■ **Activity**: Tally the lines of these entries that include "Leaf"; respond with only that tally.

■ **Source information**:
-.-.-
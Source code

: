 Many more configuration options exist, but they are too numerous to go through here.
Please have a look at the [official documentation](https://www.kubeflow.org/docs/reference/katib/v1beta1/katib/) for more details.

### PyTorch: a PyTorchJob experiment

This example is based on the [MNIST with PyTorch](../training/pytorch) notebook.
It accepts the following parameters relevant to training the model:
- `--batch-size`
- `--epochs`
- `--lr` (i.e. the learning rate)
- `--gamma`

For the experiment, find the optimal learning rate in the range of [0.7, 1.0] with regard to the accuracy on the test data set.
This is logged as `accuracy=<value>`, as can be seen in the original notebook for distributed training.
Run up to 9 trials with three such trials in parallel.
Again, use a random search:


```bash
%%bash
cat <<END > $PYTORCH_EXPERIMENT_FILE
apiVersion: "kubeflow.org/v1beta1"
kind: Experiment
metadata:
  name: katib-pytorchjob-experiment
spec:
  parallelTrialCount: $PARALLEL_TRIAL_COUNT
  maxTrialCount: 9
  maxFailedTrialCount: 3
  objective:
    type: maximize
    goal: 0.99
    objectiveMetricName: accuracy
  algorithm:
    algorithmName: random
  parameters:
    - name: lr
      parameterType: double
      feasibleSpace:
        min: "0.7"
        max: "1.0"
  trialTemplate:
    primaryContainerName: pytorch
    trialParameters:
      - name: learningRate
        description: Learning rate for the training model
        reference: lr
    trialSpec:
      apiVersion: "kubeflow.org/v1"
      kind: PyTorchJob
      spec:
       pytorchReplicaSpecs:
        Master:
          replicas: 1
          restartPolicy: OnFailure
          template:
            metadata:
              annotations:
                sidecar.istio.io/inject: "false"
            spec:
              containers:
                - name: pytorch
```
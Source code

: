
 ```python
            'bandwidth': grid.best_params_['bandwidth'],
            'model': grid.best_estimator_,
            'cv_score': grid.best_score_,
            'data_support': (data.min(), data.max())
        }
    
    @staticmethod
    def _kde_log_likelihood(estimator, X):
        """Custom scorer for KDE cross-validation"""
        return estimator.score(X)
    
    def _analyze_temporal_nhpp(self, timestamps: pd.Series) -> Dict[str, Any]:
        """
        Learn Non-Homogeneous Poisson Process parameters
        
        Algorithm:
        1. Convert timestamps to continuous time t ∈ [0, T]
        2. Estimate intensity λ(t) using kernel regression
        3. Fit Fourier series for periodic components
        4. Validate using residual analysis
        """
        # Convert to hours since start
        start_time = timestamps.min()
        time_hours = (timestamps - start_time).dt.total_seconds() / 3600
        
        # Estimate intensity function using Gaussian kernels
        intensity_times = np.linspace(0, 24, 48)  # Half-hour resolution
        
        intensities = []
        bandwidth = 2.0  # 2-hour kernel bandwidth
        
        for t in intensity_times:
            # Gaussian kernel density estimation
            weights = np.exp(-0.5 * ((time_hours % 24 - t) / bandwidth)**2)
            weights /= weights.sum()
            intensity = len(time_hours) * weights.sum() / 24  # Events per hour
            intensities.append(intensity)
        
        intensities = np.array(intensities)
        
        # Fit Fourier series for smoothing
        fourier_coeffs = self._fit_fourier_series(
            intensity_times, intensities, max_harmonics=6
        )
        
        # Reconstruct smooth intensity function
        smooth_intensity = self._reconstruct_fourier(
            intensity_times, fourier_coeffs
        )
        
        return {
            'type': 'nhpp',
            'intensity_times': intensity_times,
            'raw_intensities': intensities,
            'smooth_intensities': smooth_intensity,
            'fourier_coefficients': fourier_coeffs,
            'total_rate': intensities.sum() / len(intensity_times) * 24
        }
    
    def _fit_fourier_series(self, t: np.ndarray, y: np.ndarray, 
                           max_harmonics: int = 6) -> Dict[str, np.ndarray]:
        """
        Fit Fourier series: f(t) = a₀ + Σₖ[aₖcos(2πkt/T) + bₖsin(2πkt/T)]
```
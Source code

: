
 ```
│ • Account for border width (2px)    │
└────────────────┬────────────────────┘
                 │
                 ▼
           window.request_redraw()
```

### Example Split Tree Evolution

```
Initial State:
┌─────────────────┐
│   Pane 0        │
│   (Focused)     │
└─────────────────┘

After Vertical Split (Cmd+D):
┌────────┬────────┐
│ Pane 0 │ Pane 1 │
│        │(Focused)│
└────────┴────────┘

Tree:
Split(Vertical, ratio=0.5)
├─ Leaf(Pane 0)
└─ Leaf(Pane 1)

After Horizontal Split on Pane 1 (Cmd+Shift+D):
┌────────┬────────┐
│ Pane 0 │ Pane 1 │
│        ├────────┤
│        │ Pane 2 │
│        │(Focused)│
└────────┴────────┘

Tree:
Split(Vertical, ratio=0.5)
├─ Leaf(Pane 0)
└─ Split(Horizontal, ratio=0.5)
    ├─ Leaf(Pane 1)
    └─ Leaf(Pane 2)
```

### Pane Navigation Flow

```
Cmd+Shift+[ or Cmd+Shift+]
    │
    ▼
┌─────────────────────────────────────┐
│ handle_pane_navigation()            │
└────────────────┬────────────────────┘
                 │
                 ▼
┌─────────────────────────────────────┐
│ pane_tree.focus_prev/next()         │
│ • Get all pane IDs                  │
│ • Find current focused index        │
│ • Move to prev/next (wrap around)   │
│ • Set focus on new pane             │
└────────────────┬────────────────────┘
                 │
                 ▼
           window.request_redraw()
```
-.-.-
■ **Response to this exercise**: 5